Charles William Cantrell, Private 2369, 1/7th Battalion, Cheshire Regiment
Killed in action 10th December 1915 in Gallipoli, aged 29
Charles William Cantrell was baptised on 25 July 1886 at St Peter’s Church, Windmill Street, Macclesfield, the son of Clara Ann and John Cantrell, a postman of Black Rd, Macclesfield.
In 1891, four year old Charles was living at 7 Brook St with his parents and siblings Albert (9), John (7), James (2), and baby Edith (4 months).

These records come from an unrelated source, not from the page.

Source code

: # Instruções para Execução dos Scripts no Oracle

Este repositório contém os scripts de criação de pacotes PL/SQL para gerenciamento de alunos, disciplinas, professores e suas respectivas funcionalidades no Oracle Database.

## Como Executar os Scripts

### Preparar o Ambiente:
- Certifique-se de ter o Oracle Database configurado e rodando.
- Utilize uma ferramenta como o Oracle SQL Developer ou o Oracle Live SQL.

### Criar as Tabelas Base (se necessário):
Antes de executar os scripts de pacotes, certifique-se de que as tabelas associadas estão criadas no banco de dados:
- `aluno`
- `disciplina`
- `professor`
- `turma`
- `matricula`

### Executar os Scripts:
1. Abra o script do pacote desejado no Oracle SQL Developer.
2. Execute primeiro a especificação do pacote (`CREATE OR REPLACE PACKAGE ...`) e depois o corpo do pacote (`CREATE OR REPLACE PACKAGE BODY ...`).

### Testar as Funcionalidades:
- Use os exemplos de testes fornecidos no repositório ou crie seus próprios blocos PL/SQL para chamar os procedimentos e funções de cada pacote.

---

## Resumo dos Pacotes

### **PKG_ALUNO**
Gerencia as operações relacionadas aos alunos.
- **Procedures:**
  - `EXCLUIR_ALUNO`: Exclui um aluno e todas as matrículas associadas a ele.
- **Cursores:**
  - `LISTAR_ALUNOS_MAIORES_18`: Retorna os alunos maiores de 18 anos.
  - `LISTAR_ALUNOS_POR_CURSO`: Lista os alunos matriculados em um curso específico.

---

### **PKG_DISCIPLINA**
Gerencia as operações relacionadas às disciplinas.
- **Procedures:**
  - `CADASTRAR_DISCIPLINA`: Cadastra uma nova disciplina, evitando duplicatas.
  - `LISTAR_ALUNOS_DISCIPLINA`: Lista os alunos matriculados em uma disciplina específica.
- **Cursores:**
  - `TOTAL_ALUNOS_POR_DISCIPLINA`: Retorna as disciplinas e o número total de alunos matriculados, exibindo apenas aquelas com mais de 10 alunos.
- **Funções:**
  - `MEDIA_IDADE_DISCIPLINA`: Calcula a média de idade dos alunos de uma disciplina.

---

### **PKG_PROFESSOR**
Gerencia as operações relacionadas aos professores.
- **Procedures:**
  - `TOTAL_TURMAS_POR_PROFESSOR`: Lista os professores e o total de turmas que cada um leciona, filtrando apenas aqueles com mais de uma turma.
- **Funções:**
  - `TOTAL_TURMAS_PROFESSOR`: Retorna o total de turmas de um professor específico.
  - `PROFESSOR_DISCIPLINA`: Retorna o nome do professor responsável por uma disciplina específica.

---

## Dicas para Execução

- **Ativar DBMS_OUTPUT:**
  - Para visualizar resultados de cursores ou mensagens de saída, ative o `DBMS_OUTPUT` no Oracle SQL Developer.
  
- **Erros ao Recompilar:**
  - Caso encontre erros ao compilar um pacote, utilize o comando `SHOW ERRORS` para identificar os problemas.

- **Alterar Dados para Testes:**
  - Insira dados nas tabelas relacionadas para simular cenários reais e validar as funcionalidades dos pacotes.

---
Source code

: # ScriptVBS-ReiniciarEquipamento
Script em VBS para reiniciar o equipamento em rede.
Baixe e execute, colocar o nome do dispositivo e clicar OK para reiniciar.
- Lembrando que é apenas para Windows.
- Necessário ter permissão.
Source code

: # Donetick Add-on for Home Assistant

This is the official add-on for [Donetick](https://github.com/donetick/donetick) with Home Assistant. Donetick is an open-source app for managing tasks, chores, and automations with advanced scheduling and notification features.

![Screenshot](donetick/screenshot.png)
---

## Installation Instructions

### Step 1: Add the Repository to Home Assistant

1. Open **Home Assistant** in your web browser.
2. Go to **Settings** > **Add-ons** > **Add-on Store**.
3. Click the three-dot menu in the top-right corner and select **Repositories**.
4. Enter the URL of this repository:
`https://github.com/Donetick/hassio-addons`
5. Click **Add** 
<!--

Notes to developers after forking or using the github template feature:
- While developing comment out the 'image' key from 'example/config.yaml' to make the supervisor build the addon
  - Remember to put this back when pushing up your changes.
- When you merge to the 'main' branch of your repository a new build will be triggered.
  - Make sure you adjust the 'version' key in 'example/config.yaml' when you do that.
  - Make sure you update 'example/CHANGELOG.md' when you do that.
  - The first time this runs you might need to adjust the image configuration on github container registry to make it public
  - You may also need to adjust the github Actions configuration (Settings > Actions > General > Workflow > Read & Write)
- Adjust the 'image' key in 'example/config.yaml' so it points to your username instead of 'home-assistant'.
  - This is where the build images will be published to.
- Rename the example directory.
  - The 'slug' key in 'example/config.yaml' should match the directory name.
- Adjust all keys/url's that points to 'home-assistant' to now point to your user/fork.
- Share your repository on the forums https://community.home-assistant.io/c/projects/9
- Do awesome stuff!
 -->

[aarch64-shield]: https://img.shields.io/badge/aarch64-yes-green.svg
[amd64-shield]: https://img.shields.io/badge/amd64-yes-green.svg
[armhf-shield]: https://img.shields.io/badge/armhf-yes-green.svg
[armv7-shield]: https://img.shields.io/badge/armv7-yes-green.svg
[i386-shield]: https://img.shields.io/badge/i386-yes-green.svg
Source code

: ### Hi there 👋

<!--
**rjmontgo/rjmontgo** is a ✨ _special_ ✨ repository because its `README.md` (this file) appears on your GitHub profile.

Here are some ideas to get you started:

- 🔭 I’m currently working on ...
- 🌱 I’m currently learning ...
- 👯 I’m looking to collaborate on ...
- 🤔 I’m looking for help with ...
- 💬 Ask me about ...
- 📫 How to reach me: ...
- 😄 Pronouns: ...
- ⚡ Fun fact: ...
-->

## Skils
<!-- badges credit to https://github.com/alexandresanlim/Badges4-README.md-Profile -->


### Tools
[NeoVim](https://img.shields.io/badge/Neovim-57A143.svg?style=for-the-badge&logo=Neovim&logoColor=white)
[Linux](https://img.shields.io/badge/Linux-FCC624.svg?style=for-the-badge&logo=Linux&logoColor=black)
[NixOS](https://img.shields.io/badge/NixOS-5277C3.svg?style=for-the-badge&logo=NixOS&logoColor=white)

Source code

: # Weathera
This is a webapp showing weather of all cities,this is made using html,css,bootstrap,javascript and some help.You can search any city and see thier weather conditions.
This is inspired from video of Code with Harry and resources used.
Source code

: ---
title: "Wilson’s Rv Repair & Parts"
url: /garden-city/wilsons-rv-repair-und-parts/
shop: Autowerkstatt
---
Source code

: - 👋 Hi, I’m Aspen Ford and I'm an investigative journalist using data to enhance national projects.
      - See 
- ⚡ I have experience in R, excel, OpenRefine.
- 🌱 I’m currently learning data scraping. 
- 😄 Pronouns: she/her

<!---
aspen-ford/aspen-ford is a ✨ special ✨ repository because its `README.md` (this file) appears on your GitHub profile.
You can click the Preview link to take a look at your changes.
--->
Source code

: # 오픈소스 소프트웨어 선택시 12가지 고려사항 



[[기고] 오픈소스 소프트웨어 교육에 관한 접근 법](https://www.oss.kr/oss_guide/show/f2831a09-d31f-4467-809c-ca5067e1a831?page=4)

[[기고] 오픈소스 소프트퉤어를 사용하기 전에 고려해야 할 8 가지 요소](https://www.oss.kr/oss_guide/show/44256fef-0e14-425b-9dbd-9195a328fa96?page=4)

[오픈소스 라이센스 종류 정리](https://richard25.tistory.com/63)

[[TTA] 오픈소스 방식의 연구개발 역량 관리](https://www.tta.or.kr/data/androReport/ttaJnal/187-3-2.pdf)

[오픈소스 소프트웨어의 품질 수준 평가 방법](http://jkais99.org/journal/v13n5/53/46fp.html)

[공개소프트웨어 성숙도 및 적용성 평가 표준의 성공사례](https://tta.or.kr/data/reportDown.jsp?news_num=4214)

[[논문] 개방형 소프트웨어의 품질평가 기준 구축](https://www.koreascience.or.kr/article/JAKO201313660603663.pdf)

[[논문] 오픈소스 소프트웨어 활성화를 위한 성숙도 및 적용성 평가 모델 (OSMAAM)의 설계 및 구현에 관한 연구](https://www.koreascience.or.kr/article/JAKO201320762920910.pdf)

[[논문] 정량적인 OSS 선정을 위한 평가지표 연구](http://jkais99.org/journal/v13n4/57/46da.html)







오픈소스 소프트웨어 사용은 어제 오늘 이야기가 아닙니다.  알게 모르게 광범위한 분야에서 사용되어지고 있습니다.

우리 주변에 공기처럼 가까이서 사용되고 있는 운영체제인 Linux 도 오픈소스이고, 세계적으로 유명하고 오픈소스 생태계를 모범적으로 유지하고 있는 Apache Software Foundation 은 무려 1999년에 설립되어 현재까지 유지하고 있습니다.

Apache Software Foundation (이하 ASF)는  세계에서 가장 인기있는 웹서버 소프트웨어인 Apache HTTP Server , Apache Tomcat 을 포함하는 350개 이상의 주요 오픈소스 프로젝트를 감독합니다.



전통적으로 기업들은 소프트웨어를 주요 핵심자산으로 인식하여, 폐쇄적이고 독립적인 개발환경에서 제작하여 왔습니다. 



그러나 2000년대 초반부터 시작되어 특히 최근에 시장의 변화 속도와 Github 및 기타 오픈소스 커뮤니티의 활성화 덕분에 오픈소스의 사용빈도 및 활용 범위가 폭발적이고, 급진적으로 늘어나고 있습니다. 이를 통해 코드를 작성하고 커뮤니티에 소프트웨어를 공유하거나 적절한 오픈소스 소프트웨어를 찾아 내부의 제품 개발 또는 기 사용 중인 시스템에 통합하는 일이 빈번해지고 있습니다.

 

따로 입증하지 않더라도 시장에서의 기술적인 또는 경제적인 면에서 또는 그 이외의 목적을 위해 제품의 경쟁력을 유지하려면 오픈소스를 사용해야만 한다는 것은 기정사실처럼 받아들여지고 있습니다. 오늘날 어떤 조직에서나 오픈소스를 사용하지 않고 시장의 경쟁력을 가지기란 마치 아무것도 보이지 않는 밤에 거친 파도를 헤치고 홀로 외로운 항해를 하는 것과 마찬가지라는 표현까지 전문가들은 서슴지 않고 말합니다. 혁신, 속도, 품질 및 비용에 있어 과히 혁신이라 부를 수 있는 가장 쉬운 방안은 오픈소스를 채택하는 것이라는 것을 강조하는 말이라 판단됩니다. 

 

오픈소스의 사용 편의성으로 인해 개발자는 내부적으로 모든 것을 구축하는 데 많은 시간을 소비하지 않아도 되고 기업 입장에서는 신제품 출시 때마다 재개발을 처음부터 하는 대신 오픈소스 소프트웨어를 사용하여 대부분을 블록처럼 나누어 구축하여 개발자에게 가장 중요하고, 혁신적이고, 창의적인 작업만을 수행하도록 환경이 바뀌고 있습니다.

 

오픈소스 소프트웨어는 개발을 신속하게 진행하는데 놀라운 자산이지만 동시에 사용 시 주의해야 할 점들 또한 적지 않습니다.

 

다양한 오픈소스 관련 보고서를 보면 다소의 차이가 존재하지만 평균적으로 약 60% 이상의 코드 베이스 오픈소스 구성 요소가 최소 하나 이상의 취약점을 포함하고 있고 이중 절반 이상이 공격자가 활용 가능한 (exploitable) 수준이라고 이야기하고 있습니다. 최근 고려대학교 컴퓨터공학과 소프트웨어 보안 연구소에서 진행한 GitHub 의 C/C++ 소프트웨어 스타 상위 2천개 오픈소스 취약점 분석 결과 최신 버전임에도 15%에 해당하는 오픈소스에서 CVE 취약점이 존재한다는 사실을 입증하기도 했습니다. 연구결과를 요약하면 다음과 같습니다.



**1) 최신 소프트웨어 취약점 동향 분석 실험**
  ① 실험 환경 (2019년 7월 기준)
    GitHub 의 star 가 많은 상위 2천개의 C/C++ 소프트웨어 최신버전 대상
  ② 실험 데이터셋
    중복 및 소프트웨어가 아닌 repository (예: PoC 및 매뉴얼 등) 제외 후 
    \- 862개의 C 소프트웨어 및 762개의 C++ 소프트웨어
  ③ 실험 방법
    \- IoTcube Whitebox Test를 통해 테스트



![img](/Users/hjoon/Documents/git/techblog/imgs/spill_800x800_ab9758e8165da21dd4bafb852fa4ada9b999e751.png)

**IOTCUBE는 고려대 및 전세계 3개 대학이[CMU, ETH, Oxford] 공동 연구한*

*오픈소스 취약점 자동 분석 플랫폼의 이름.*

Ten years later in 1901, the family was at the same address and Charles’ widowed mother was running a confectioners shop, while Charles had left school and was employed as a saddler’s apprentice.
Charles married May Tayton in 1908 and by 1911 Charles was employed as a house painter and decorator and living at 89 Paradise St with his wife and children Charles (2) and Mildred (1 month).
Charles joined the 7th Cheshire Regiment in Macclesfield, and following a period of training in the south of England, the 7th Cheshires, as part of 159th Brigade, 53rd (Welsh) Division, received orders to equip for service in an undisclosed location in the Mediterranean. In July 1915 they sailed from Devonport to Alexandria in Egypt, where Charles landed on 1st August. He later went on to see action in Gallipoli.
Charles was killed in action on 10th December 1915 and his death was reported in the Macclesfield Times of 7th January 1916:
We regret to record that another Macclesfield Territorial, Private Charles W. Cantrell, of 89 Paradise Street, has been killed in the Dardanelles. Private Cantrell was a prominent member of the Lord Street Sunday School, where he was a teacher. He was also the Secretary of the Band of Hope*. Deceased leaves a widow and three children. Private Cantrell was by trade a painter and paper-hanger.
Mrs Cantrell has received several letters of sympathy from the deceased’s comrades. Captain P. Sheldon, writing on December 11th, stated: “I wish to express to you my sympathy in the sad loss you have sustained in the death of your husband. He was my servant during the last six weeks, and no-one knows better than I do the value of such a man as poor Cantrell… I know it will be a relief to you to know that his remains were carefully looked after, and that he received a Christian burial, although not at the hands of the chaplain. Nevertheless, those gathered round his grave were more than earnest, for your husband had grown, by his unselfish and unassuming manner, to be loved by all with whom he came into contact.”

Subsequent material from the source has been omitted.